First up, because the Japanese are usually very practical people indeed is warm clothes. Ok, I understand you were hoping for something more technologically advanced but as my erstwhile Swedish housemate once told me, he wasn’t a wuss for wearing thermal underwear during the British winter, rather he had a healthy respect for the cold. A respect, which we in England, he noted, lack to a quite insane degree. Any brief thought I may have had to defend my land was quickly dismissed by the unwelcome mental image of the average overweight Newcastle Utd fan on a Saturday afternoon in January; shirtless, rolls of fat cascading down over ageing denim and endless tattoos declaring an undying allegiance to the Geordie army whose main rival one might surmise to be the cold itself.

But back to Japan, with its citizens quite adamant about its clear and distinct four seasons (to the extent that my students always look rather smug when I explain the English seasons as one week spring, two weeks summer, a damp squib autumn and a never ending wet and windy winter), there is a quite dramatic shift in seasonal clothing as summer clothes get packed away and the autumn and winter wear is brought back from that nook in the bottom of the cupboard.

This dramatic a shift is to be expected really when all Japanese folk struggle with the fact that temperatures of twenty-two degrees and higher elicit a yelp of, “atsui/hot!” While twenty degrees and below elicits an immediate whimper from behind a scarf of, “samui/cold!” The magic temperature they all seek being a perfect twenty-one degrees, at which point they all get remarkably quiet, perhaps reveling in this moment of pure natural bliss while I interrupt their reverie by nervously muttering, “atatakai/warm? No…just me? OK… ”

Next comes all manner of electric blankets and under carpet/bed sheet heaters.  Each designed to keep you warm wherever you choose to plant yourself for the duration of the day because frankly, you’re not going anywhere. This is coupled with great big space heaters, occasionally with a hot plate on top for keeping a kettle full of water always ready for the gallons of green tea you are likely to consume in the course of trying to warm your poor frozen extremities.

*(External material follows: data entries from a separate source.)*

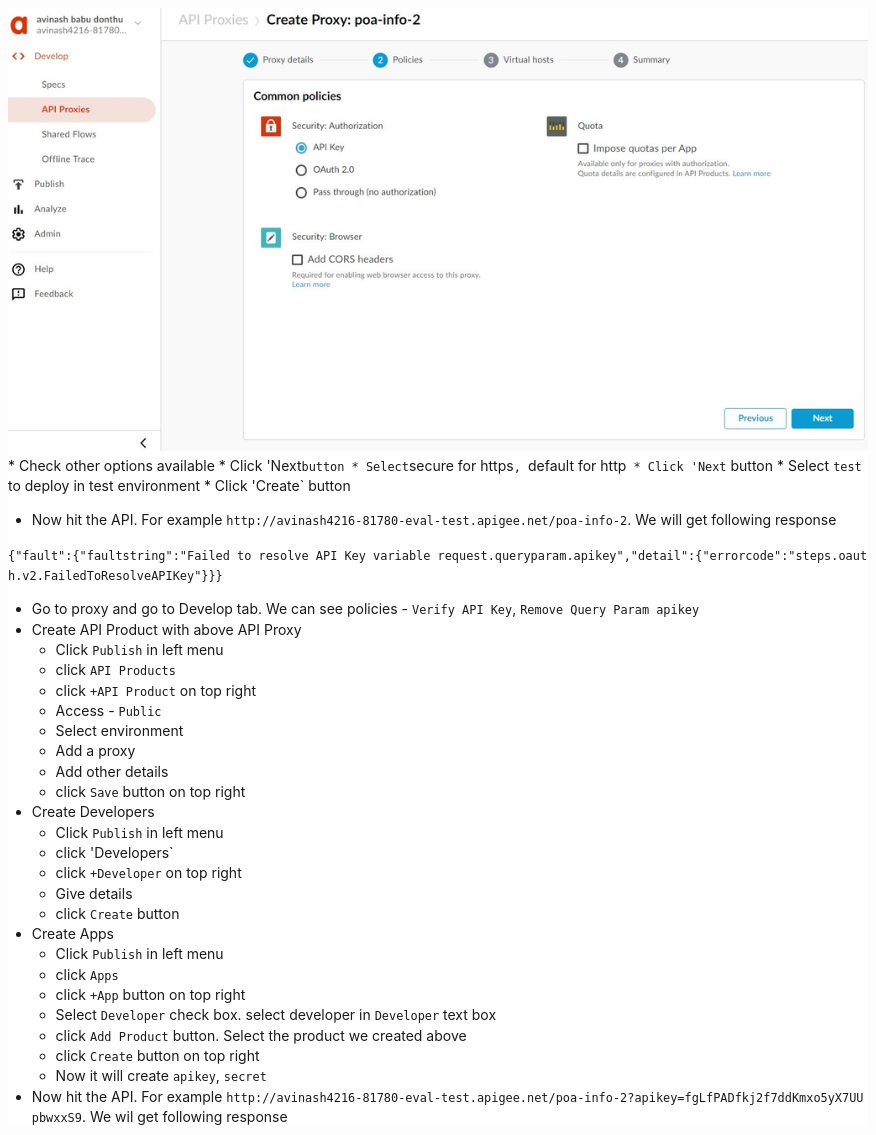 ![picture](images/api-proxy-with-api-key.jpg)
	* Check other options available
	* Click 'Next` button
	* Select `secure for https`, `default for http`
	* Click 'Next` button
	* Select `test` to deploy in test environment
	* Click 'Create` button
* Now hit the API. For example `http://avinash4216-81780-eval-test.apigee.net/poa-info-2`. We will get following response
```
{"fault":{"faultstring":"Failed to resolve API Key variable request.queryparam.apikey","detail":{"errorcode":"steps.oauth.v2.FailedToResolveAPIKey"}}}
```
* Go to proxy and go to Develop tab. We can see policies - `Verify API Key`, `Remove Query Param apikey`
* Create API Product with above API Proxy
	* Click `Publish` in left menu
	* click `API Products`
	* click `+API Product` on top right
	* Access - `Public`
	* Select environment
	* Add a proxy
	* Add other details
	* click `Save` button on top right
* Create Developers
	* Click `Publish` in left menu
	* click 'Developers`
	* click `+Developer` on top right
	* Give details
	* click `Create` button
* Create Apps
	* Click `Publish` in left menu
	* click `Apps`
	* click `+App` button on top right
	* Select `Developer` check box. select developer in `Developer` text box
	* click `Add Product` button. Select the product we created above
	* click `Create` button on top right
	* Now it will create `apikey`, `secret`
* Now hit the API. For example `http://avinash4216-81780-eval-test.apigee.net/poa-info-2?apikey=fgLfPADfkj2f7ddKmxo5yX7UUpbwxxS9`. We wil get following response
```
```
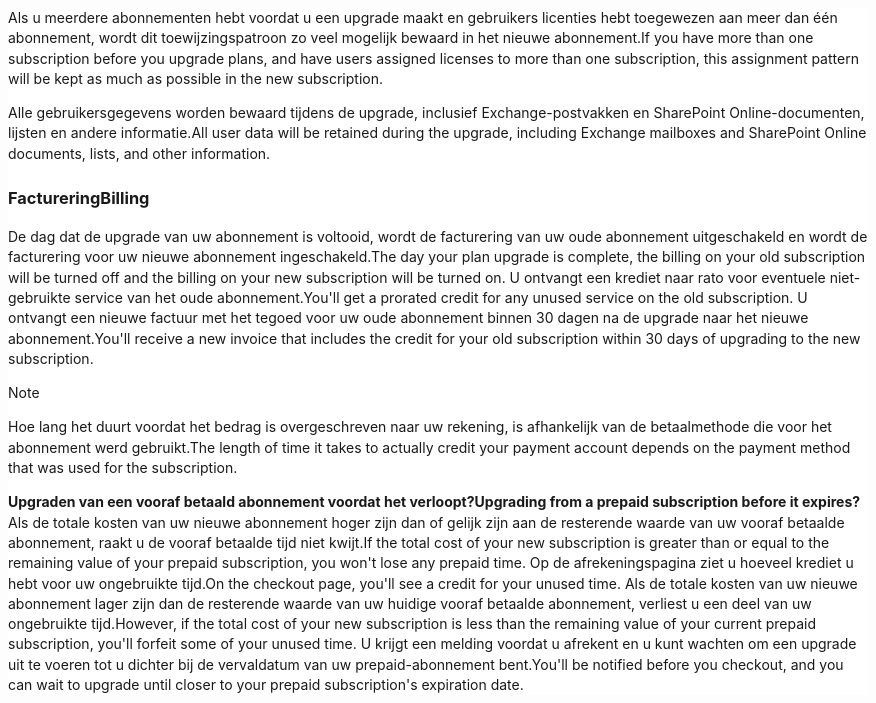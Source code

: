 <span data-ttu-id="6602f-205">Als u meerdere abonnementen hebt voordat u een upgrade maakt en gebruikers licenties hebt toegewezen aan meer dan één abonnement, wordt dit toewijzingspatroon zo veel mogelijk bewaard in het nieuwe abonnement.</span><span class="sxs-lookup"><span data-stu-id="6602f-205">If you have more than one subscription before you upgrade plans, and have users assigned licenses to more than one subscription, this assignment pattern will be kept as much as possible in the new subscription.</span></span>
  
<span data-ttu-id="6602f-206">Alle gebruikersgegevens worden bewaard tijdens de upgrade, inclusief Exchange-postvakken en SharePoint Online-documenten, lijsten en andere informatie.</span><span class="sxs-lookup"><span data-stu-id="6602f-206">All user data will be retained during the upgrade, including Exchange mailboxes and SharePoint Online documents, lists, and other information.</span></span>
  
### <a name="billing"></a><span data-ttu-id="6602f-207">Facturering</span><span class="sxs-lookup"><span data-stu-id="6602f-207">Billing</span></span>

<span data-ttu-id="6602f-208">De dag dat de upgrade van uw abonnement is voltooid, wordt de facturering van uw oude abonnement uitgeschakeld en wordt de facturering voor uw nieuwe abonnement ingeschakeld.</span><span class="sxs-lookup"><span data-stu-id="6602f-208">The day your plan upgrade is complete, the billing on your old subscription will be turned off and the billing on your new subscription will be turned on.</span></span> <span data-ttu-id="6602f-209">U ontvangt een krediet naar rato voor eventuele niet-gebruikte service van het oude abonnement.</span><span class="sxs-lookup"><span data-stu-id="6602f-209">You'll get a prorated credit for any unused service on the old subscription.</span></span> <span data-ttu-id="6602f-210">U ontvangt een nieuwe factuur met het tegoed voor uw oude abonnement binnen 30 dagen na de upgrade naar het nieuwe abonnement.</span><span class="sxs-lookup"><span data-stu-id="6602f-210">You'll receive a new invoice that includes the credit for your old subscription within 30 days of upgrading to the new subscription.</span></span>
  
> [!NOTE]
> <span data-ttu-id="6602f-211">Hoe lang het duurt voordat het bedrag is overgeschreven naar uw rekening, is afhankelijk van de betaalmethode die voor het abonnement werd gebruikt.</span><span class="sxs-lookup"><span data-stu-id="6602f-211">The length of time it takes to actually credit your payment account depends on the payment method that was used for the subscription.</span></span>
  
<span data-ttu-id="6602f-212">**Upgraden van een vooraf betaald abonnement voordat het verloopt?**</span><span class="sxs-lookup"><span data-stu-id="6602f-212">**Upgrading from a prepaid subscription before it expires?**</span></span> <span data-ttu-id="6602f-213">Als de totale kosten van uw nieuwe abonnement hoger zijn dan of gelijk zijn aan de resterende waarde van uw vooraf betaalde abonnement, raakt u de vooraf betaalde tijd niet kwijt.</span><span class="sxs-lookup"><span data-stu-id="6602f-213">If the total cost of your new subscription is greater than or equal to the remaining value of your prepaid subscription, you won't lose any prepaid time.</span></span> <span data-ttu-id="6602f-214">Op de afrekeningspagina ziet u hoeveel krediet u hebt voor uw ongebruikte tijd.</span><span class="sxs-lookup"><span data-stu-id="6602f-214">On the checkout page, you'll see a credit for your unused time.</span></span> <span data-ttu-id="6602f-215">Als de totale kosten van uw nieuwe abonnement lager zijn dan de resterende waarde van uw huidige vooraf betaalde abonnement, verliest u een deel van uw ongebruikte tijd.</span><span class="sxs-lookup"><span data-stu-id="6602f-215">However, if the total cost of your new subscription is less than the remaining value of your current prepaid subscription, you'll forfeit some of your unused time.</span></span> <span data-ttu-id="6602f-216">U krijgt een melding voordat u afrekent en u kunt wachten om een upgrade uit te voeren tot u dichter bij de vervaldatum van uw prepaid-abonnement bent.</span><span class="sxs-lookup"><span data-stu-id="6602f-216">You'll be notified before you checkout, and you can wait to upgrade until closer to your prepaid subscription's expiration date.</span></span>
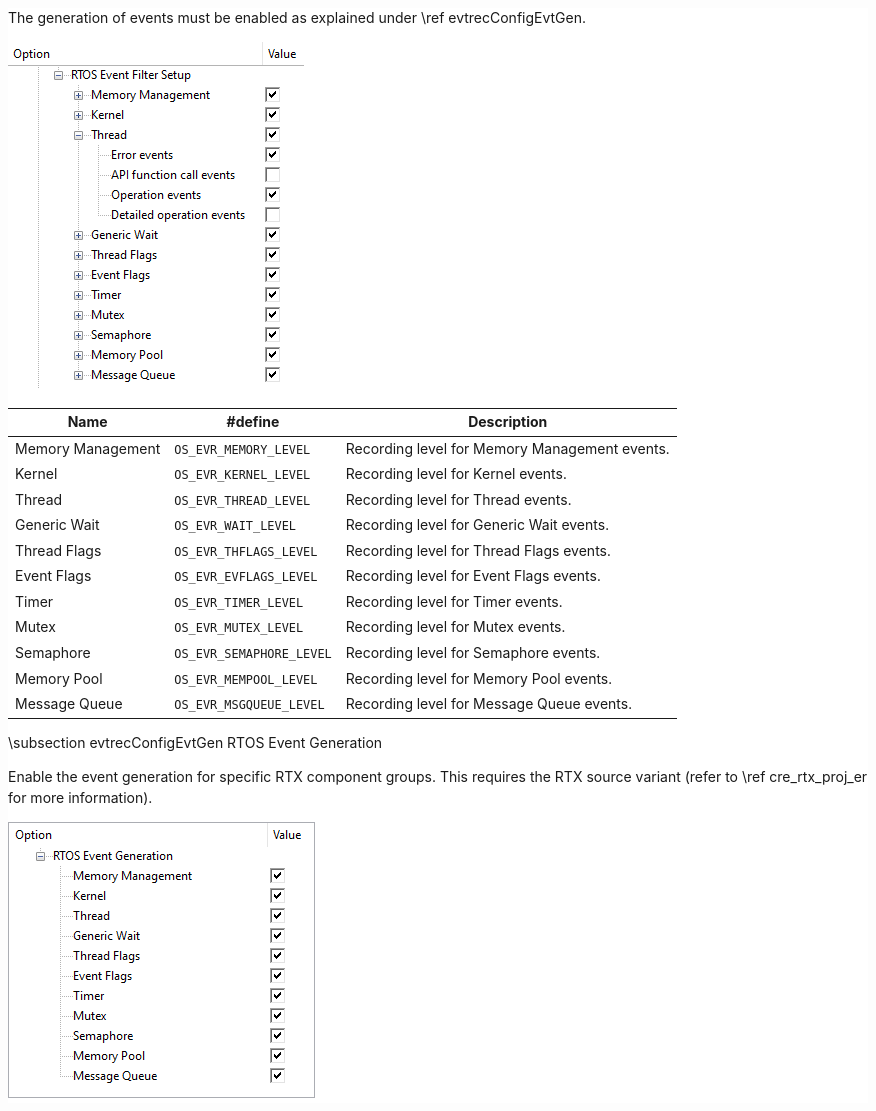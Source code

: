 The generation of events must be enabled as explained under \ref evtrecConfigEvtGen.

![RTX_Config.h: RTOS Event Filter Setup](./images/config_wizard_evtrecRTOSEvtFilterSetup.png)

Name              | \#define                   | Description
------------------|----------------------------|----------------------------------------------------------------
Memory Management | `OS_EVR_MEMORY_LEVEL`     | Recording level for Memory Management events.
Kernel            | `OS_EVR_KERNEL_LEVEL`     | Recording level for Kernel events.
Thread            | `OS_EVR_THREAD_LEVEL`     | Recording level for Thread events.
Generic Wait      | `OS_EVR_WAIT_LEVEL`       | Recording level for Generic Wait events.
Thread Flags      | `OS_EVR_THFLAGS_LEVEL`    | Recording level for Thread Flags events.
Event Flags       | `OS_EVR_EVFLAGS_LEVEL`    | Recording level for Event Flags events.
Timer             | `OS_EVR_TIMER_LEVEL`      | Recording level for Timer events.
Mutex             | `OS_EVR_MUTEX_LEVEL`      | Recording level for Mutex events.
Semaphore         | `OS_EVR_SEMAPHORE_LEVEL`  | Recording level for Semaphore events.
Memory Pool       | `OS_EVR_MEMPOOL_LEVEL`    | Recording level for Memory Pool events.
Message Queue     | `OS_EVR_MSGQUEUE_LEVEL`   | Recording level for Message Queue events.

\subsection evtrecConfigEvtGen RTOS Event Generation

Enable the event generation for specific RTX component groups. This requires the RTX source variant (refer to \ref cre_rtx_proj_er for more information).

![RTX_Config.h: Event generation configuration](./images/config_wizard_evtrecGeneration.png)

But while all these things are necessary for one to get a cozy night’s sleep, or not to freeze your big toe off upon initial contact with the floor in the morning, they all pale in comparison to the mighty kotatsu.

The kotatsu is truly wonderful thing in my mind. The first thing I bought in Japan that turned my one room studio apartment, bereft of most furniture beyond the absolute bare necessities on my arrival, into something resembling a real home. Albeit, a perennially messy and cluttered one.

A kotatsu is essentially a blanket or duvet placed atop a low level table frame with the table top itself placed on top, thus sandwiching the blanket/duvet between the table frame and tabletop. In addition to this modern kotatsus have an electric heater installed on the underside of the table frame to heat the space under the table. To put it in a more western context, remember on cold winter mornings how you would clamber out of bed and drag the whole bed cover with you, wrapped around you and dragging behind as you went downstairs to watch Saturday morning kids television, before cable and satellite television killed off the children’s variety show that is. Now add a table so that you never, ever need move from your cosy spot in front of the TV, and that’s a kotatsu.

It’s also a way to be very lazy indeed. Without noticing your kettle will strangely migrate in the night to find a new home atop the kotatsu, soon your legs will rebel at the thought of ever leaving their cozy new home and bed will become a distant memory as you begin to nap beneath your new abode, content in the knowledge that when you awake the kettle is already in reach.

This winter is going to be very lazy indeed.